__Prompt__.
From the line with "Do this when" onward, reproduce each line of the entries exactly, ending at the last one, and add nothing.

*** Record extracts Section Begins ***

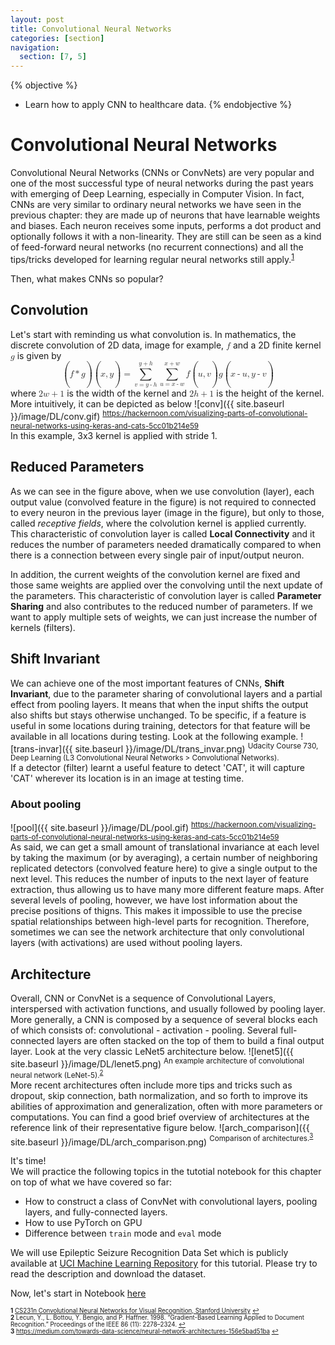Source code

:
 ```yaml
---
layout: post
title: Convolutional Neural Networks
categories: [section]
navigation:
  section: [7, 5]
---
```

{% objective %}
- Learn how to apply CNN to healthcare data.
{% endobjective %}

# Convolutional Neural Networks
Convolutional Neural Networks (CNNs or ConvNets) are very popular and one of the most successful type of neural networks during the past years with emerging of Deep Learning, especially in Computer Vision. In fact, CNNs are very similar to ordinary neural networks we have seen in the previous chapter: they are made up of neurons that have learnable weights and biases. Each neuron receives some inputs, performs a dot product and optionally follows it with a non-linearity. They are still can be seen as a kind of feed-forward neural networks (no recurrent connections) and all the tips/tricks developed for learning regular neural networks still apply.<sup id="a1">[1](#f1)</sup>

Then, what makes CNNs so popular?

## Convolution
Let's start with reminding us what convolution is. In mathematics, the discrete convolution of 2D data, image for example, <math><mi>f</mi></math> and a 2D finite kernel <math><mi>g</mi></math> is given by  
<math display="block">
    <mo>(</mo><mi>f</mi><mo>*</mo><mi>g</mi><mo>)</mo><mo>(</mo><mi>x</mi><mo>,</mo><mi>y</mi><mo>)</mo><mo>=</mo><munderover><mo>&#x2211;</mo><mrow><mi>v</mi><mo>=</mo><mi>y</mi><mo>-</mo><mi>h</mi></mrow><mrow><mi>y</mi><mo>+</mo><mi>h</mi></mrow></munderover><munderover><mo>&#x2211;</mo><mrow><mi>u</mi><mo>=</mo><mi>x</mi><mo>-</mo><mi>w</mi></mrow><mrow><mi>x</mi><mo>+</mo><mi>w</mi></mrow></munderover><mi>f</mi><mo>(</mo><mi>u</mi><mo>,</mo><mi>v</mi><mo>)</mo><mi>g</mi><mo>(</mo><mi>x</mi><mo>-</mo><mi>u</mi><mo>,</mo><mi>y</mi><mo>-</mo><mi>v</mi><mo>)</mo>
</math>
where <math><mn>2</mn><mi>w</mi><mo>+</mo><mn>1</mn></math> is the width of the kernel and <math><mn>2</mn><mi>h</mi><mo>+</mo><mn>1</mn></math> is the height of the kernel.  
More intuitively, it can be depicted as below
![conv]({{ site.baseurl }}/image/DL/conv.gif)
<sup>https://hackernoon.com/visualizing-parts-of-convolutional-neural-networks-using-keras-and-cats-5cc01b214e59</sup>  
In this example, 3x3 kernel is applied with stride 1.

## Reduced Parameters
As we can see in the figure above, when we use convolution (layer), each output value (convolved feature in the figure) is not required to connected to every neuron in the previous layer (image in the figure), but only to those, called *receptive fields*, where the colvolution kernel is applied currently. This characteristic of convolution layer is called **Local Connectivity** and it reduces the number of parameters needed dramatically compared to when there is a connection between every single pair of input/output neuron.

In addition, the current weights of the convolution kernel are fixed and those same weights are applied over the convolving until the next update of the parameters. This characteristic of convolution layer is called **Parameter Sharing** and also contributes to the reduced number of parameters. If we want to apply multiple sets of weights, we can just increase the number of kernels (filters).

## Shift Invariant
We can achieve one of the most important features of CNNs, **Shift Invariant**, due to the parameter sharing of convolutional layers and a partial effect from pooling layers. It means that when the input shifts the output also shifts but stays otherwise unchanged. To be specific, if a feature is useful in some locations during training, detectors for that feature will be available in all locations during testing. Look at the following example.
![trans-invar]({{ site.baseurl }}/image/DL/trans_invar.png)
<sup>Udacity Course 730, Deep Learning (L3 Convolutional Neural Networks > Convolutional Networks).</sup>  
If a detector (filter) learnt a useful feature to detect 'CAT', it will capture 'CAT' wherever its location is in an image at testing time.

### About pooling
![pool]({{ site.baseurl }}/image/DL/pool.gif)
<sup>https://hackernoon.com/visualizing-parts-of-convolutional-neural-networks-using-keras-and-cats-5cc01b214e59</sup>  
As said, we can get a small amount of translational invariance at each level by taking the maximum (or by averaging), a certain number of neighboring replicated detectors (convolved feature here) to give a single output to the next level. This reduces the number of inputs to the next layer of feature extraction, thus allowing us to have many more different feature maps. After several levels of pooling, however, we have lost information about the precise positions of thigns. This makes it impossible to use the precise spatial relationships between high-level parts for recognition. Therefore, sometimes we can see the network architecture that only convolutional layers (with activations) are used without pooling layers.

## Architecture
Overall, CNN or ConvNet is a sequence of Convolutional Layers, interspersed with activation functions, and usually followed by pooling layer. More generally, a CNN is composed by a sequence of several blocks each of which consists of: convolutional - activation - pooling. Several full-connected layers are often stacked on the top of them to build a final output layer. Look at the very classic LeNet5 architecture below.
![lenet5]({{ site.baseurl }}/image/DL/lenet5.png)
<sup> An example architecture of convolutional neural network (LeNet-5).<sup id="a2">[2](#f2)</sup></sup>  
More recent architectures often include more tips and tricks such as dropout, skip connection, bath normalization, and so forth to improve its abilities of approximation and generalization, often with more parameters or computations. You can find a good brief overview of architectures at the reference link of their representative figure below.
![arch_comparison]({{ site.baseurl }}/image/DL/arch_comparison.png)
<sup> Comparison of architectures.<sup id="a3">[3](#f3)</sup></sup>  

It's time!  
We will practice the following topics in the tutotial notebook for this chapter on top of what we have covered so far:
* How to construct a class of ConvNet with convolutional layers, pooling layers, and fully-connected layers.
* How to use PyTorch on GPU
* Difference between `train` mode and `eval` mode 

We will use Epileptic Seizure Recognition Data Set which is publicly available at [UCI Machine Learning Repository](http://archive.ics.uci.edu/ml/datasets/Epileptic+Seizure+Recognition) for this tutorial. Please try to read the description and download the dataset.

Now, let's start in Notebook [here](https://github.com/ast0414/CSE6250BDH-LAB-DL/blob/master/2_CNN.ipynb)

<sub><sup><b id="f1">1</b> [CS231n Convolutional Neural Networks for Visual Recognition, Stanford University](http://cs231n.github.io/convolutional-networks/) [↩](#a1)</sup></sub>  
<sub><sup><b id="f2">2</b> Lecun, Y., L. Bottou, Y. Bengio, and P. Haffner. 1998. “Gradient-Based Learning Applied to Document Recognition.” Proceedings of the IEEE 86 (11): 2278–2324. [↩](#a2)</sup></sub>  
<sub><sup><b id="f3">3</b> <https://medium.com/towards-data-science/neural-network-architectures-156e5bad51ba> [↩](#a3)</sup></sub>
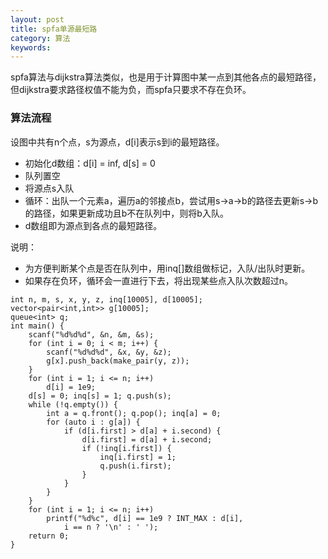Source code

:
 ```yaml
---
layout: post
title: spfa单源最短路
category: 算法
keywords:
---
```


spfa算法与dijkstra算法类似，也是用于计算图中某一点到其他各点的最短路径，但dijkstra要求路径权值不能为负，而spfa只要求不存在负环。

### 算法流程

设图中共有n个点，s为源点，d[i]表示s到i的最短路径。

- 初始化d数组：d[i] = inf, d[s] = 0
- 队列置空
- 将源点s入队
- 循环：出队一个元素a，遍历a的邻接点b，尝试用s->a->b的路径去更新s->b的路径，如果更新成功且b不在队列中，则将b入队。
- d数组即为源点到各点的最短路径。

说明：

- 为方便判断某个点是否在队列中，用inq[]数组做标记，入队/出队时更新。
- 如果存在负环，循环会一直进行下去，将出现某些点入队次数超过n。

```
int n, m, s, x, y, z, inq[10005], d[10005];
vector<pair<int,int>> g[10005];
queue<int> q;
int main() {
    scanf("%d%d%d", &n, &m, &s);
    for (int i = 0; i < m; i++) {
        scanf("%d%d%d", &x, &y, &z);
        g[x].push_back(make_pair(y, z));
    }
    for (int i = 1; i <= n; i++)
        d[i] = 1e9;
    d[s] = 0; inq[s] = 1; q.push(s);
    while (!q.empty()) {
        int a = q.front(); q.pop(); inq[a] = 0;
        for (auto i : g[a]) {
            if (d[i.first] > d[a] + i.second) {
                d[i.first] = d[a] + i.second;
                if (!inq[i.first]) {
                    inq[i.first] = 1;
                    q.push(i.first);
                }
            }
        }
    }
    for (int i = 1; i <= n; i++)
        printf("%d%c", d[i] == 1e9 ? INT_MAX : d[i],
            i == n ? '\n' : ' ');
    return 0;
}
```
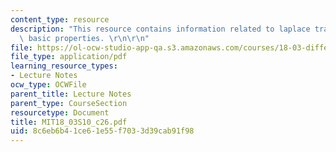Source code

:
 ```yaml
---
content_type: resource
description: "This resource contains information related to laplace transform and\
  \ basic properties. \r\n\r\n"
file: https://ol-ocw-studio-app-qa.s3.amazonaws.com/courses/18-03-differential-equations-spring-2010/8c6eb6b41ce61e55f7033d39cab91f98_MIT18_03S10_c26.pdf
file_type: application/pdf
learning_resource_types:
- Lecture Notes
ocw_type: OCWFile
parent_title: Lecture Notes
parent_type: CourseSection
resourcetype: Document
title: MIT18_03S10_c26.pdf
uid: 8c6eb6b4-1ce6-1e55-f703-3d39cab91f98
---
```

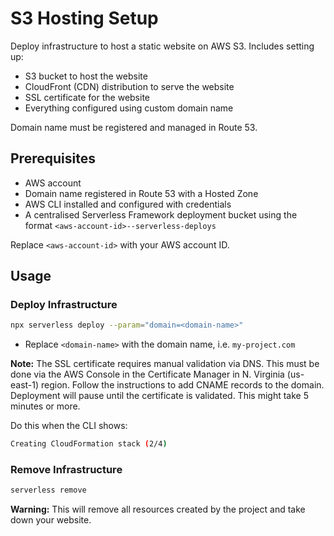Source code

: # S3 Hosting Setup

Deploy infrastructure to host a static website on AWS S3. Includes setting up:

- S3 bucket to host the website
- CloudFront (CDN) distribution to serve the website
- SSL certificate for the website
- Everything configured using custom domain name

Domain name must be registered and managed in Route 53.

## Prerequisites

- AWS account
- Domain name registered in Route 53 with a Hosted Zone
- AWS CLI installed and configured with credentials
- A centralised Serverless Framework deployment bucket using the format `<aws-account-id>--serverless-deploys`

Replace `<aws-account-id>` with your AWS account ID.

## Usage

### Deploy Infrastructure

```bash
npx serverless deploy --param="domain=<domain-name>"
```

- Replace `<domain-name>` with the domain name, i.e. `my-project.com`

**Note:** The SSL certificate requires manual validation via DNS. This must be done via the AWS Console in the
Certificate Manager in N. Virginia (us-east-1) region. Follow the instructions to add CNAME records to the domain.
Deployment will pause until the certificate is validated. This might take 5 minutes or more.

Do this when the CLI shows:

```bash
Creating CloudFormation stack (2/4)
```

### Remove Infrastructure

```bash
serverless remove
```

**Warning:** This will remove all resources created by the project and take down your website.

*** Record extracts Section Ends ***

__Task output__.
Do this when the CLI shows:

```bash
Creating CloudFormation stack (2/4)
```

### Remove Infrastructure

```bash
serverless remove
```

**Warning:** This will remove all resources created by the project and take down your website.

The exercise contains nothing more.